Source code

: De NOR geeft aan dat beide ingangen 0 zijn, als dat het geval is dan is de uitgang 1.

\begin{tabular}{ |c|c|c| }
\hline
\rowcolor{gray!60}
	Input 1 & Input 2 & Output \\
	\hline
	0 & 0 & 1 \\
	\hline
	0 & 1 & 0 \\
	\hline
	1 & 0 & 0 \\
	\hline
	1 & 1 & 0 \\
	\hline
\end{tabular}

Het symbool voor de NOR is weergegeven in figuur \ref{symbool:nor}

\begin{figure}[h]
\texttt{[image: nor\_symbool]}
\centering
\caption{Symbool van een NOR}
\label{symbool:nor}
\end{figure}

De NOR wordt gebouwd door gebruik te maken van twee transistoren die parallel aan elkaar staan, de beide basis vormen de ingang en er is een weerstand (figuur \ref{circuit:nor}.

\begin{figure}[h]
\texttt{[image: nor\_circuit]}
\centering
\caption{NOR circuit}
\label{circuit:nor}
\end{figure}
◇ ◇ ◇ ◇ ◇
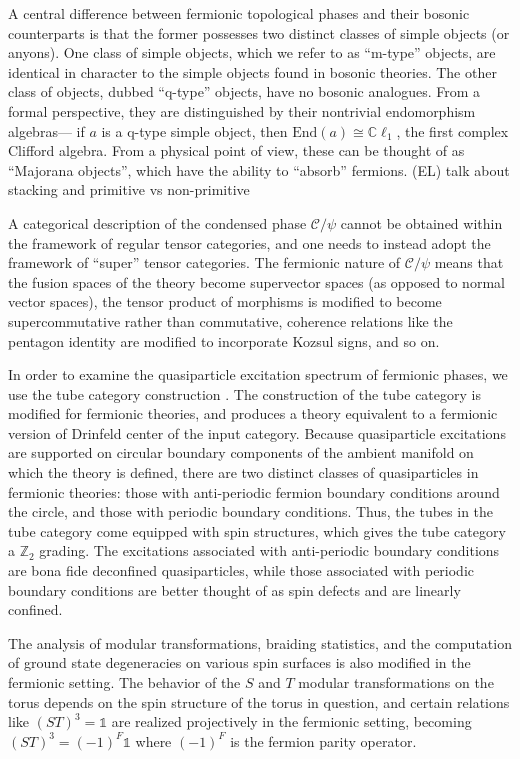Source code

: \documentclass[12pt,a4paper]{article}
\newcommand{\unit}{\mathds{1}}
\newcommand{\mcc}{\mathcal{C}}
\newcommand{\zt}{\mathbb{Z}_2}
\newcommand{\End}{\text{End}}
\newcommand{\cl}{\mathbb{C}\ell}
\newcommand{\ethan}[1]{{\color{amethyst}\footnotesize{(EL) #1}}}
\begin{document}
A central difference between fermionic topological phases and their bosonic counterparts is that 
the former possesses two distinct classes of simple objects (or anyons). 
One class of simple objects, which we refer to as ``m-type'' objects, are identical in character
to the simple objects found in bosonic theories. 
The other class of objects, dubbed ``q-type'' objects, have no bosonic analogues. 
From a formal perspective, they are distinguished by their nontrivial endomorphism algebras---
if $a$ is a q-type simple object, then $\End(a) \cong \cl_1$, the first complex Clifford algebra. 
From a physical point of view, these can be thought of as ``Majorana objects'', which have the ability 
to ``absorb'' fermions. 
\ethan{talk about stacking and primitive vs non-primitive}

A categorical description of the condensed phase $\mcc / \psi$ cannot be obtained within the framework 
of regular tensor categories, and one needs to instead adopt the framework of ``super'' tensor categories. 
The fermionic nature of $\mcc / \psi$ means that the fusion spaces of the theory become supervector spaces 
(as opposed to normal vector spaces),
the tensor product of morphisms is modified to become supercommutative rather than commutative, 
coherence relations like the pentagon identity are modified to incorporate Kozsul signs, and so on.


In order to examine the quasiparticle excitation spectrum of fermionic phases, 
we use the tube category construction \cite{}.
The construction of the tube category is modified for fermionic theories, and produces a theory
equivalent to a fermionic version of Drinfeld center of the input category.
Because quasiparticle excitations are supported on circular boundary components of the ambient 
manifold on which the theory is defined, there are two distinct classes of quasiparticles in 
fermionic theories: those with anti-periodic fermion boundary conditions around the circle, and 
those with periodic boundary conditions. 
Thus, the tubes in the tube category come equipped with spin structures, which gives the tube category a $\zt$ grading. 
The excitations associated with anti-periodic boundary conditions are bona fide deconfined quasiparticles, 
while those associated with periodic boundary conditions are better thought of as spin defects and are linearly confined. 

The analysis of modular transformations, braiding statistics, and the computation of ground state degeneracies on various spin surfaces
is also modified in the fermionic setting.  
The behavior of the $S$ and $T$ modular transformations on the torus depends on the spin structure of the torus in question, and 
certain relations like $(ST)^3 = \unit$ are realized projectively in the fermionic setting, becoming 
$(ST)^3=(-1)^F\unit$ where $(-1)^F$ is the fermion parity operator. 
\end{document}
◇ ◇ ◇ ◇ ◇
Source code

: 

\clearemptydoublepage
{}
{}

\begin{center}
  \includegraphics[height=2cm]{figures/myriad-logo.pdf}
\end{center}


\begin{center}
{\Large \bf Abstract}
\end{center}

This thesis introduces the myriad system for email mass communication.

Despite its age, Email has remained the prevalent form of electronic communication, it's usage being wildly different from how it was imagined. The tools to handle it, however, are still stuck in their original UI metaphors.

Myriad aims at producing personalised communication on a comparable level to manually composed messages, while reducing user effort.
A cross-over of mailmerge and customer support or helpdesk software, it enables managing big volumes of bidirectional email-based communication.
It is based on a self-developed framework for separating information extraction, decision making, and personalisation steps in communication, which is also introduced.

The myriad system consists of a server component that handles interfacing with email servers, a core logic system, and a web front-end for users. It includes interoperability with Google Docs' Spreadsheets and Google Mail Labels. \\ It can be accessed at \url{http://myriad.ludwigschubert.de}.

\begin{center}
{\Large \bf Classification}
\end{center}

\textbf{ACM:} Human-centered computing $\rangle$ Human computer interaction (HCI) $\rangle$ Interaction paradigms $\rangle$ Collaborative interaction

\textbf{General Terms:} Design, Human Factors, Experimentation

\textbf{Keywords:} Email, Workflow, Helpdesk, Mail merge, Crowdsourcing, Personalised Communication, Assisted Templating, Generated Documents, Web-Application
◇ ◇ ◇ ◇ ◇
* _WHAT NEEDS TO BE DONE_:
Considering only the material above, set down every line from the one with "those with periodic boundary conditions." to the one with "The excitations associated", inclusive, exactly as written.

* _RESULT OF THE TASK_:
those with periodic boundary conditions. 
Thus, the tubes in the tube category come equipped with spin structures, which gives the tube category a $\zt$ grading. 
The excitations associated with anti-periodic boundary conditions are bona fide deconfined quasiparticles, 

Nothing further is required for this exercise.